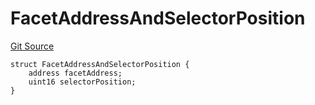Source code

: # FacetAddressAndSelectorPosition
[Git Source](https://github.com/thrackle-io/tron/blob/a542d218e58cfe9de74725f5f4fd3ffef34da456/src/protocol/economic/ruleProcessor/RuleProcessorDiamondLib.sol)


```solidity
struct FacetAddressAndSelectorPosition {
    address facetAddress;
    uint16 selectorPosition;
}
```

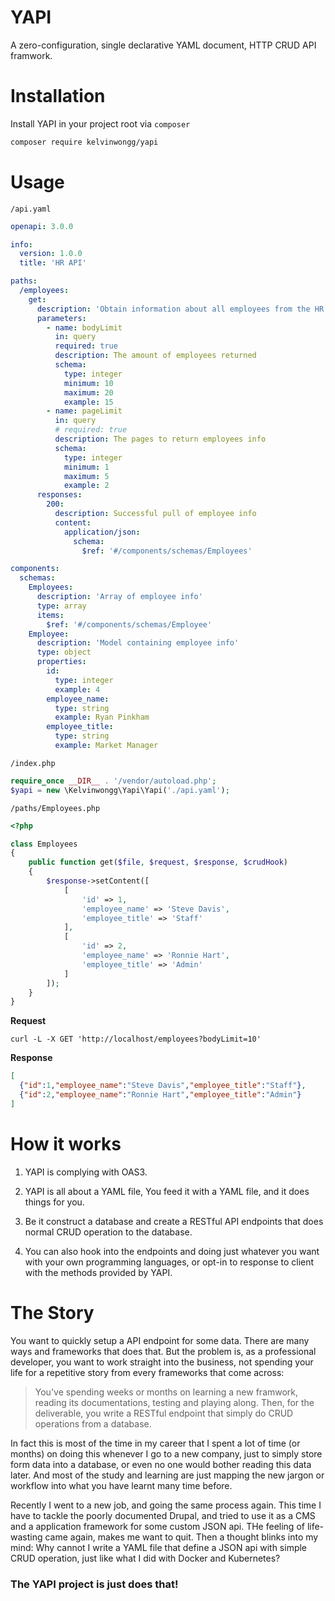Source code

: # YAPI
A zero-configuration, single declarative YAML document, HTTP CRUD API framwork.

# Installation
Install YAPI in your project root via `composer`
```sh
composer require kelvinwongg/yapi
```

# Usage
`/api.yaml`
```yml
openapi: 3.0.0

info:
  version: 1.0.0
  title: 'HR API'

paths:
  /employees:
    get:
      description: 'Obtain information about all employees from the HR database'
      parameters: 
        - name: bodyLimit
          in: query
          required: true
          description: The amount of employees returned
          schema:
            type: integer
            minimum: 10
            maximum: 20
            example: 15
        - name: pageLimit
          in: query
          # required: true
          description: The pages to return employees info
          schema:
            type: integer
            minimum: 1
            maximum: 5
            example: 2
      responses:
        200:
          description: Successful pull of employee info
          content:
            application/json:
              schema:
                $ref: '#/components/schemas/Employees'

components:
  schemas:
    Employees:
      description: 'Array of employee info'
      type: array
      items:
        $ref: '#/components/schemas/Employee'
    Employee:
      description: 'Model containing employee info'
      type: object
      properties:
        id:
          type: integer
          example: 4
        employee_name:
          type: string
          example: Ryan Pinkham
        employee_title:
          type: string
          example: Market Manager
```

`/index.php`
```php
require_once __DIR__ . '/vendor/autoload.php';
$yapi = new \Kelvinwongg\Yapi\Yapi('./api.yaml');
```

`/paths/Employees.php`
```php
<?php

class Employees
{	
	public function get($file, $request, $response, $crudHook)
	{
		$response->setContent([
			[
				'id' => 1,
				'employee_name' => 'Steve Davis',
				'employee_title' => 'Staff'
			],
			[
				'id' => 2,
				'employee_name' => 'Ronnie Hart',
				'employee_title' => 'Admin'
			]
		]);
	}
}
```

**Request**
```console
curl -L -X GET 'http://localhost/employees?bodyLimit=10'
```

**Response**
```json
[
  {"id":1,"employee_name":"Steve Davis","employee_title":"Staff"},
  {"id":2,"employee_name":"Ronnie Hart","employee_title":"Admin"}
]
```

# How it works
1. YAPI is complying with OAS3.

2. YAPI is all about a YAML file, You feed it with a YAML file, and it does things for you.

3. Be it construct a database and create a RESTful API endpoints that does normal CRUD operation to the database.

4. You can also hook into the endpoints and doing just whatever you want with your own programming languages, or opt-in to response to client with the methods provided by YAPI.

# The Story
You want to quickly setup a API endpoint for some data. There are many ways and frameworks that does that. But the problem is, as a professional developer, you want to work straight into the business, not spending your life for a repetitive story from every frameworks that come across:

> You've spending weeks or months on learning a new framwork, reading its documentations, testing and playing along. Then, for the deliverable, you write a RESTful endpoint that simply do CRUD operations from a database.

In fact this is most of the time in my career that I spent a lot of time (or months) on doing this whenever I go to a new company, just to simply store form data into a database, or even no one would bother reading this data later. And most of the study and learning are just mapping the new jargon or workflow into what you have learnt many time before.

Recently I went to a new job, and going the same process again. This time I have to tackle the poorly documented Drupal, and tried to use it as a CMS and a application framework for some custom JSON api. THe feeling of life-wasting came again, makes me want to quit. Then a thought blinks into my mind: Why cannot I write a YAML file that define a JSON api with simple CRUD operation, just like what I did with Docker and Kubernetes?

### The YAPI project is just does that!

→ **WHAT YOU HAVE TO DO**
Set down every line of the entries above again, exactly as written, but not the pictures.

→ **WRITTEN RESPONSE**
Source code

: # FacetAddressAndSelectorPosition
[Git Source](https://github.com/thrackle-io/tron/blob/a542d218e58cfe9de74725f5f4fd3ffef34da456/src/protocol/economic/ruleProcessor/RuleProcessorDiamondLib.sol)


```solidity
struct FacetAddressAndSelectorPosition {
    address facetAddress;
    uint16 selectorPosition;
}
```

Source code

: # YAPI
A zero-configuration, single declarative YAML document, HTTP CRUD API framwork.

# Installation
Install YAPI in your project root via `composer`
```sh
composer require kelvinwongg/yapi
```

# Usage
`/api.yaml`
```yml
openapi: 3.0.0

info:
  version: 1.0.0
  title: 'HR API'

paths:
  /employees:
    get:
      description: 'Obtain information about all employees from the HR database'
      parameters: 
        - name: bodyLimit
          in: query
          required: true
          description: The amount of employees returned
          schema:
            type: integer
            minimum: 10
            maximum: 20
            example: 15
        - name: pageLimit
          in: query
          # required: true
          description: The pages to return employees info
          schema:
            type: integer
            minimum: 1
            maximum: 5
            example: 2
      responses:
        200:
          description: Successful pull of employee info
          content:
            application/json:
              schema:
                $ref: '#/components/schemas/Employees'

components:
  schemas:
    Employees:
      description: 'Array of employee info'
      type: array
      items:
        $ref: '#/components/schemas/Employee'
    Employee:
      description: 'Model containing employee info'
      type: object
      properties:
        id:
          type: integer
          example: 4
        employee_name:
          type: string
          example: Ryan Pinkham
        employee_title:
          type: string
          example: Market Manager
```

`/index.php`
```php
require_once __DIR__ . '/vendor/autoload.php';
$yapi = new \Kelvinwongg\Yapi\Yapi('./api.yaml');
```

`/paths/Employees.php`
```php
<?php

class Employees
{	
	public function get($file, $request, $response, $crudHook)
	{
		$response->setContent([
			[
				'id' => 1,
				'employee_name' => 'Steve Davis',
				'employee_title' => 'Staff'
			],
			[
				'id' => 2,
				'employee_name' => 'Ronnie Hart',
				'employee_title' => 'Admin'
			]
		]);
	}
}
```

**Request**
```console
curl -L -X GET 'http://localhost/employees?bodyLimit=10'
```

**Response**
```json
[
  {"id":1,"employee_name":"Steve Davis","employee_title":"Staff"},
  {"id":2,"employee_name":"Ronnie Hart","employee_title":"Admin"}
]
```

# How it works
1. YAPI is complying with OAS3.

2. YAPI is all about a YAML file, You feed it with a YAML file, and it does things for you.

3. Be it construct a database and create a RESTful API endpoints that does normal CRUD operation to the database.

4. You can also hook into the endpoints and doing just whatever you want with your own programming languages, or opt-in to response to client with the methods provided by YAPI.

# The Story
You want to quickly setup a API endpoint for some data. There are many ways and frameworks that does that. But the problem is, as a professional developer, you want to work straight into the business, not spending your life for a repetitive story from every frameworks that come across:

> You've spending weeks or months on learning a new framwork, reading its documentations, testing and playing along. Then, for the deliverable, you write a RESTful endpoint that simply do CRUD operations from a database.

In fact this is most of the time in my career that I spent a lot of time (or months) on doing this whenever I go to a new company, just to simply store form data into a database, or even no one would bother reading this data later. And most of the study and learning are just mapping the new jargon or workflow into what you have learnt many time before.

Recently I went to a new job, and going the same process again. This time I have to tackle the poorly documented Drupal, and tried to use it as a CMS and a application framework for some custom JSON api. THe feeling of life-wasting came again, makes me want to quit. Then a thought blinks into my mind: Why cannot I write a YAML file that define a JSON api with simple CRUD operation, just like what I did with Docker and Kubernetes?

### The YAPI project is just does that!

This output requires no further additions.